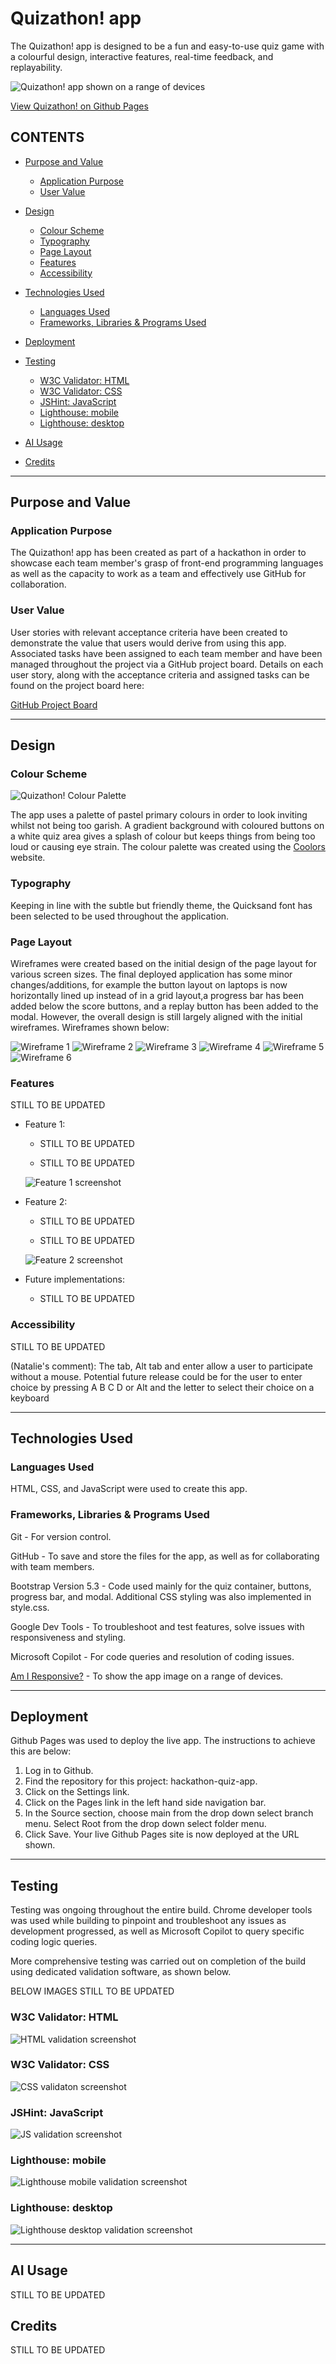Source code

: # Quizathon! app

The Quizathon! app is designed to be a fun and easy-to-use quiz game with a colourful design, interactive features, real-time feedback, and replayability.

![Quizathon! app shown on a range of devices](/readme-docs/devices-showcase.png)

[View Quizathon! on Github Pages](https://arun-dhanjal.github.io/hackathon-quiz-app/)

## CONTENTS

* [Purpose and Value](#Purpose-and-Value)
  * [Application Purpose](#Application-Purpose)
  * [User Value](#User-Value)

* [Design](#Design)
  * [Colour Scheme](#Colour-Scheme)
  * [Typography](#Typography)
  * [Page Layout](#Page-Layout)
  * [Features](#Features)
  * [Accessibility](#Accessibility)

* [Technologies Used](#Technologies-Used)
  * [Languages Used](#Languages-Used)
  * [Frameworks, Libraries & Programs Used](#Frameworks-Libraries--Programs-Used)

* [Deployment](#Deployment)

* [Testing](#Testing)
  * [W3C Validator: HTML](#W3C-Validator-HTML)
  * [W3C Validator: CSS](#W3C-Validator-CSS)
  * [JSHint: JavaScript](#JSHint-JavaScript)
  * [Lighthouse: mobile](#Lighthouse-mobile)
  * [Lighthouse: desktop](#Lighthouse-desktop)

* [AI Usage](#AI-Usage)

* [Credits](#Credits)

- - -

## Purpose and Value

### Application Purpose
 
The Quizathon! app has been created as part of a hackathon in order to showcase each team member's grasp of front-end programming languages as well as the capacity to work as a team and effectively use GitHub for collaboration.

### User Value

User stories with relevant acceptance criteria have been created to demonstrate the value that users would derive from using this app. Associated tasks have been assigned to each team member and have been managed throughout the project via a GitHub project board. Details on each user story, along with the acceptance criteria and assigned tasks can be found on the project board here:

[GitHub Project Board](https://github.com/users/arun-dhanjal/projects/5)

- - -

## Design

### Colour Scheme

![Quizathon! Colour Palette](/readme-docs/Quizathon!%20palette.png)

The app uses a palette of pastel primary colours in order to look inviting whilst not being too garish. A gradient background with coloured buttons on a white quiz area gives a splash of colour but keeps things from being too loud or causing eye strain. The colour palette was created using the [Coolors](https://coolors.co/) website.

### Typography

Keeping in line with the subtle but friendly theme, the Quicksand font has been selected to be used throughout the application.

### Page Layout

Wireframes were created based on the initial design of the page layout for various screen sizes. The final deployed application has some minor changes/additions, for example the button layout on laptops is now horizontally lined up instead of in a grid layout,a progress bar has been added below the score buttons, and a replay button has been added to the modal. However, the overall design is still largely aligned with the initial wireframes. Wireframes shown below:

![Wireframe 1](/readme-docs/mobile-layout.png)
![Wireframe 2](/readme-docs/mobile-modal.png)
![Wireframe 3](/readme-docs/tablet-layout.png)
![Wireframe 4](/readme-docs/tablet-modal.png)
![Wireframe 5](/readme-docs/laptop-layout.png)
![Wireframe 6](/readme-docs/laptop-modal.png)

### Features

STILL TO BE UPDATED

* Feature 1:

  * STILL TO BE UPDATED

  * STILL TO BE UPDATED

  ![Feature 1 screenshot](/readme-docs/feature-1)

* Feature 2:

  * STILL TO BE UPDATED

  * STILL TO BE UPDATED

  ![Feature 2 screenshot](/readme-docs/feature-2.jpg)

* Future implementations:

  * STILL TO BE UPDATED

### Accessibility

STILL TO BE UPDATED

(Natalie's comment): The tab, Alt tab and enter allow a user to participate without a mouse. Potential future release could be for the user to enter choice by pressing A B C D or Alt and the letter to select their choice on a keyboard

- - -

## Technologies Used

### Languages Used

HTML, CSS, and JavaScript were used to create this app.

### Frameworks, Libraries & Programs Used

Git - For version control.

GitHub - To save and store the files for the app, as well as for collaborating with team members.

Bootstrap Version 5.3 - Code used mainly for the quiz container, buttons, progress bar, and modal. Additional CSS styling was also implemented in style.css.

Google Dev Tools - To troubleshoot and test features, solve issues with responsiveness and styling.

Microsoft Copilot - For code queries and resolution of coding issues.

[Am I Responsive?](http://ami.responsivedesign.is/) - To show the app image on a range of devices.

- - -

## Deployment

Github Pages was used to deploy the live app. The instructions to achieve this are below:

1. Log in to Github.
2. Find the repository for this project: hackathon-quiz-app.
3. Click on the Settings link.
4. Click on the Pages link in the left hand side navigation bar.
5. In the Source section, choose main from the drop down select branch menu. Select Root from the drop down select folder menu.
6. Click Save. Your live Github Pages site is now deployed at the URL shown.

- - -

## Testing

Testing was ongoing throughout the entire build. Chrome developer tools was used while building to pinpoint and troubleshoot any issues as development progressed, as well as Microsoft Copilot to query specific coding logic queries.

More comprehensive testing was carried out on completion of the build using dedicated validation software, as shown below.

BELOW IMAGES STILL TO BE UPDATED

### W3C Validator: HTML

![HTML validation screenshot](/readme-docs/html-validation.jpg)

### W3C Validator: CSS

![CSS validaton screenshot](/readme-docs/css-validation.jpg)

### JSHint: JavaScript

![JS validation screenshot](/readme-docs/JS-validation.jpg)

### Lighthouse: mobile

![Lighthouse mobile validation screenshot](/readme-docs/lighthouse-mobile-validation.jpg)

### Lighthouse: desktop

![Lighthouse desktop validation screenshot](/readme-docs/lighthouse-desktop-validation.jpg)

- - -

## AI Usage
STILL TO BE UPDATED

## Credits
STILL TO BE UPDATED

INSTRUCTIONS FOR THE TASK :: Print again the lines of the entries above that fall between the line holding "## CONTENTS" and the line holding "### Application Purpose", inclusive, exactly as they stand.

RESULT ::
## CONTENTS

* [Purpose and Value](#Purpose-and-Value)
  * [Application Purpose](#Application-Purpose)
  * [User Value](#User-Value)

* [Design](#Design)
  * [Colour Scheme](#Colour-Scheme)
  * [Typography](#Typography)
  * [Page Layout](#Page-Layout)
  * [Features](#Features)
  * [Accessibility](#Accessibility)

* [Technologies Used](#Technologies-Used)
  * [Languages Used](#Languages-Used)
  * [Frameworks, Libraries & Programs Used](#Frameworks-Libraries--Programs-Used)

* [Deployment](#Deployment)

* [Testing](#Testing)
  * [W3C Validator: HTML](#W3C-Validator-HTML)
  * [W3C Validator: CSS](#W3C-Validator-CSS)
  * [JSHint: JavaScript](#JSHint-JavaScript)
  * [Lighthouse: mobile](#Lighthouse-mobile)
  * [Lighthouse: desktop](#Lighthouse-desktop)

* [AI Usage](#AI-Usage)

* [Credits](#Credits)

- - -

## Purpose and Value

### Application Purpose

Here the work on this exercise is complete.